Ajoutons à cela le fait que, ainée d’une fratrie de trois filles, je suis la seule à être née sous péridurale et que j’ai entendu toute ma vie à quel point cette dernière et donc ma naissance avaient été mal vécues par ma maman.

Autant dire que j’étais programmée pour souhaiter accoucher sans péridurale à mon tour !

Dès mon deuxième mois de grossesse, j’ai rencontré la sage-femme qui nous a suivi tout au long de cette aventure, avec qui le papa et moi avons pu lier une merveilleuse relation.

Grâce à elle et au programme Naissance Douce, ainsi qu’aux autres soignants que nous avons rencontrés et à nos proches qui connaissaient notre projet de naissance, même si mon troisième trimestre s’est déroulé pendant le confinement du printemps 2020, je me suis toujours sentie épaulée, guidée et soutenue dans ce projet d’accouchement naturel.

Encore aujourd’hui, je n’en reviens pas de la chance que j’ai eue d’être si bien entourée !

6 jours de pré-travail à la maison avant le départ à la maternité

Bébé était attendu pour le 15 juin.

Vendredi 12 juin au matin a commencé le pré-travail, avec des « cessions d’entrainement » de 2 ou 3 heures de contractions légères espacées de plus ou moins 10 minutes.

Ce pré-travail durera pendant 6 jours, avec des contractions chaque fois un peu plus fortes mais qui finissent toujours par s’arrêter.
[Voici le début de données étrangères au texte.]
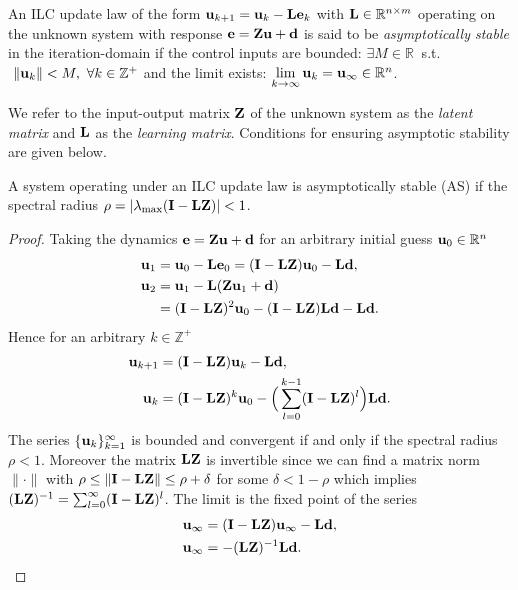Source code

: \begin{defn} An ILC update law of the form $\sysInput_{k+1} = \sysInput_{k} - \lmatrix \error_{k}$ with $\lmatrix \in \mathbb{R}^{n \times m}$ operating on the unknown system with response $\error = \latentMat \sysInput + \linDist$ is said to be \emph{asymptotically stable} in the iteration-domain if the control inputs are bounded: $\exists M \in \mathbb{R} \ $ s.t. $\ \|\sysInput_k\| < M, \ \forall k \in \mathbb{Z}^{+}$ and the limit exists: $\lim\limits_{k \to \infty}\sysInput_k = \sysInput_{\infty} \in \mathbb{R}^{n}$. \end{defn}
%
We refer to the input-output matrix $\latentMat$ of the unknown system as the \emph{latent matrix} and $\lmatrix$ as the \emph{learning matrix}. Conditions for ensuring asymptotic stability are given below.
%
\begin{lem}[AS] \label{AS} A system operating under an ILC update law is asymptotically stable (AS) if the spectral radius $\rho = |\lambda_{\mathrm{max}}(\vec{I} - \lmatrix\latentMat)| < 1$. \end{lem}
%
\begin{proof}
Taking the dynamics $\error = \latentMat \sysInput + \linDist$ for an arbitrary initial guess $\sysInput_0 \in \mathbb{R}^{n}$
\begin{align}
\sysInput_1 &= \sysInput_0 - \lmatrix\error_0 = (\vec{I} - \lmatrix\latentMat)\sysInput_0 - \lmatrix\linDist, \\
\sysInput_2 &= \sysInput_1 - \lmatrix(\latentMat\sysInput_1 + \linDist) \\ 
&= (\vec{I} - \lmatrix\latentMat)^{2}\sysInput_0 - (\vec{I} - \lmatrix\latentMat)\lmatrix\linDist - \lmatrix\linDist.
\end{align}
%
\noindent Hence for an arbitrary $k \in \mathbb{Z}^{+}$
%
\begin{align}
\sysInput_{k+1} &= (\vec{I} - \lmatrix\latentMat)\sysInput_{k} - \lmatrix\linDist, \\
\sysInput_k &= (\vec{I} - \lmatrix\latentMat)^{k}\sysInput_0 - \Big(\sum_{l=0}^{k-1}(\vec{I} - \lmatrix\latentMat)^{l}\Big)\lmatrix\linDist.
\end{align}
%
\noindent The series $\{\sysInput_{k}\}_{k=1}^{\infty}$ is bounded and convergent if and only if the spectral radius $\rho < 1$. Moreover the matrix $\lmatrix\latentMat$ is invertible since we can find a matrix norm $\|\cdot\|$ with $\rho \leq \|\vec{I} - \lmatrix\latentMat\| \leq \rho + \delta$ for some $\delta < 1 - \rho$ which implies $(\lmatrix\latentMat)^{-1} = \sum_{l=0}^{\infty}(\vec{I} - \lmatrix\latentMat)^{l}$. The limit is the fixed point of the series
%
\begin{align}
\sysInput_{\infty} &= (\vec{I} - \lmatrix\latentMat)\sysInput_{\infty} - \lmatrix\linDist, \\
\sysInput_{\infty} &= -(\lmatrix\latentMat)^{-1}\lmatrix\linDist.
\end{align}
%
\end{proof}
Lundi 15 juin j’arrive à terme et passe par le check-up à la maternité.

Tout va bien, la tête de bébé est déjà fixée au plus bas, des contractions sont visibles au monitoring, mais le travail n’est pas encore lancé.
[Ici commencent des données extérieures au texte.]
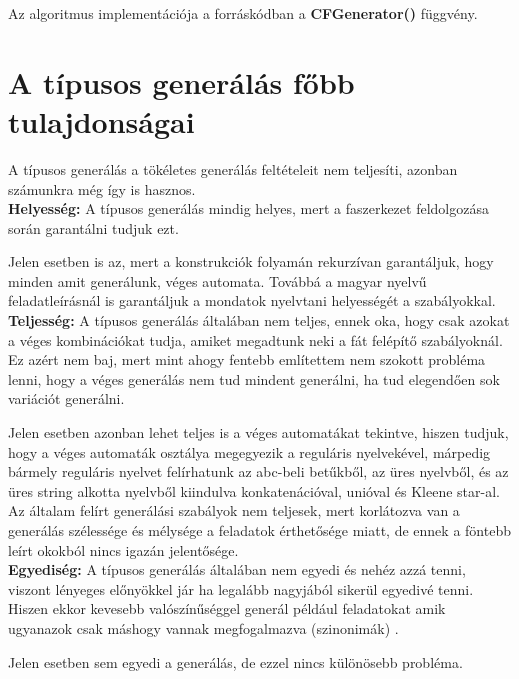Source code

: \documentclass[12pt]{report}
\theoremstyle{definition}
\begin{document}
Az algoritmus implementációja a forráskódban a \textbf{CFGenerator()} függvény.

\pagebreak
\section{A típusos generálás főbb tulajdonságai}
A típusos generálás a tökéletes generálás feltételeit nem teljesíti, azonban számunkra még így is hasznos.\\

\textbf{Helyesség:} A típusos generálás mindig helyes, mert a faszerkezet feldolgozása során garantálni tudjuk ezt.

Jelen esetben is az, mert a konstrukciók folyamán rekurzívan garantáljuk, hogy minden amit generálunk, véges automata. Továbbá a magyar nyelvű feladatleírásnál is garantáljuk a mondatok nyelvtani helyességét a szabályokkal.\\

\textbf{Teljesség:} A típusos generálás általában nem teljes, ennek oka, hogy csak azokat a véges kombinációkat tudja, amiket megadtunk neki a fát felépítő szabályoknál. Ez azért nem baj, mert mint ahogy fentebb említettem nem szokott probléma lenni, hogy a véges generálás nem tud mindent generálni, ha tud elegendően sok variációt generálni.

Jelen esetben azonban lehet teljes is a véges automatákat tekintve, hiszen tudjuk, hogy a véges automaták osztálya megegyezik a reguláris nyelvekével, márpedig bármely reguláris nyelvet felírhatunk az abc-beli betűkből, az üres nyelvből, és az üres string alkotta nyelvből kiindulva konkatenációval, unióval és Kleene star-al. Az általam felírt generálási szabályok nem teljesek, mert korlátozva van a generálás szélessége és mélysége a feladatok érthetősége miatt, de ennek a föntebb leírt okokból nincs igazán jelentősége.\\

\textbf{Egyediség:} A típusos generálás általában nem egyedi és nehéz azzá tenni, viszont lényeges előnyökkel jár ha legalább nagyjából sikerül egyedivé tenni. Hiszen ekkor kevesebb valószínűséggel generál például feladatokat amik ugyanazok csak máshogy vannak megfogalmazva (szinonimák) .

Jelen esetben sem egyedi a generálás, de ezzel nincs különösebb probléma.
\end{document}

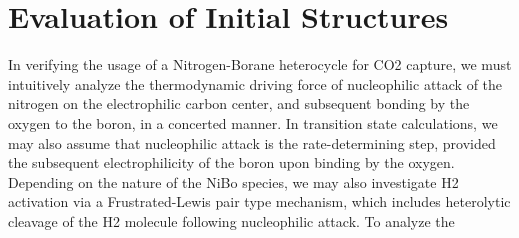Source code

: \documentclass[12pt]{article}
\begin{document}
\section{Evaluation of Initial Structures} 

In verifying the usage of a Nitrogen-Borane heterocycle for CO2 capture, we must intuitively analyze the thermodynamic driving force of nucleophilic attack of the nitrogen on the electrophilic carbon center, and subsequent bonding by the oxygen to the boron, in a concerted manner. In transition state calculations, we may also assume that nucleophilic attack is the rate-determining step, provided the subsequent electrophilicity of the boron upon binding by the oxygen. Depending on the nature of the NiBo species, we may also investigate H2 activation via a Frustrated-Lewis pair type mechanism, which includes heterolytic cleavage of the H2 molecule following nucleophilic attack. To analyze the
\end{document}
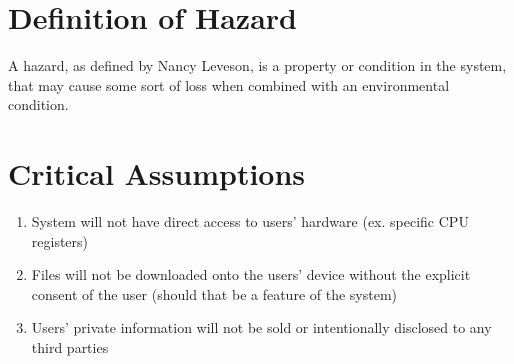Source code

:\documentclass[12pt]{article}
\begin{document}
\section{Definition of Hazard}
A hazard, as defined by Nancy Leveson, is a property or condition in the system, that may cause some sort of loss when combined with an environmental condition.

\section{Critical Assumptions}
\begin{enumerate}
	\item System will not have direct access to users' hardware (ex. specific CPU registers)
	\item Files will not be downloaded onto the users' device without the explicit consent of the user (should that be a feature of the system)
	\item Users' private information will not be sold or intentionally disclosed to any third parties
\end{enumerate}
\end{document}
Alors que j’étais en grande forme, je commence à paniquer intérieurement à l’idée d’un déclenchement qui mettrait potentiellement à mal notre projet de naissance naturelle avec notre sage-femme adorée.

Mardi après-midi, après avoir passé la matinée à sauter sur mon ballon et à monter et descendre les escaliers sans résultat, je craque et je pleure sans pouvoir m’arrêter pendant une heure sous les yeux démunis de mon conjoint.

Ma sage-femme, toujours dans le bon timing, nous propose un rendez-vous le soir même.

Elle a le sourire jusqu’aux oreilles.

« D’après elle, on n’accouche pas en pleine forme et dans la bonne humeur, on accouche quand on est au bout du rouleau et qu’on lâche prise. »

Si je commence à accepter le fait que je serai peut-être enceinte pour toujours, c’est que je suis mûre, c’est pour bientôt !

Mercredi 17 juin, deuxième check-up à la maternité le matin, la situation reste la même.

Un déclenchement prévu pour samedi matin si rien ne se passe.

Deuxième craquage le soir, je ne veux pas être déclenchée car, plus que la médicalisation, c’est le fait de ne pas pouvoir être accompagnée par notre sage-femme qui m’angoisse.

Le papa et moi passons la soirée dans le canapé, à profiter sans vraiment en avoir conscience de nos derniers instants à 2, je passe du rire aux larmes en écoutant de la musique et alors que les contractions sont revenues.

A 22h30, je perds le bouchon muqueux.

Cette fois, à 2 jours du déclenchement, c’est enfin le grand moment !

Les contractions me réveillent à 4h30 le lendemain matin.

Pendant toute la journée, elles seront de plus en plus intenses, mais resterons espacées d’environ 10 minutes.

La journée passe, on est en contact régulier avec notre sage-femme.

Elle est habituée à des accouchements très rapides, alors même si les choses ne semblent pas imminentes, elle se méfie de peur d’arriver trop tard !

Le papa et elle se mettent d’accord et elle finit par venir dans la nuit de jeudi à vendredi.

Après 20h de contractions, elles sont toujours assez anarchiques, espacées de 10 minutes en moyenne. Mon col est ouvert entre 3 et 4 cm.

Je suis rassurée que le travail soit vraiment installé mais il reste du chemin à faire !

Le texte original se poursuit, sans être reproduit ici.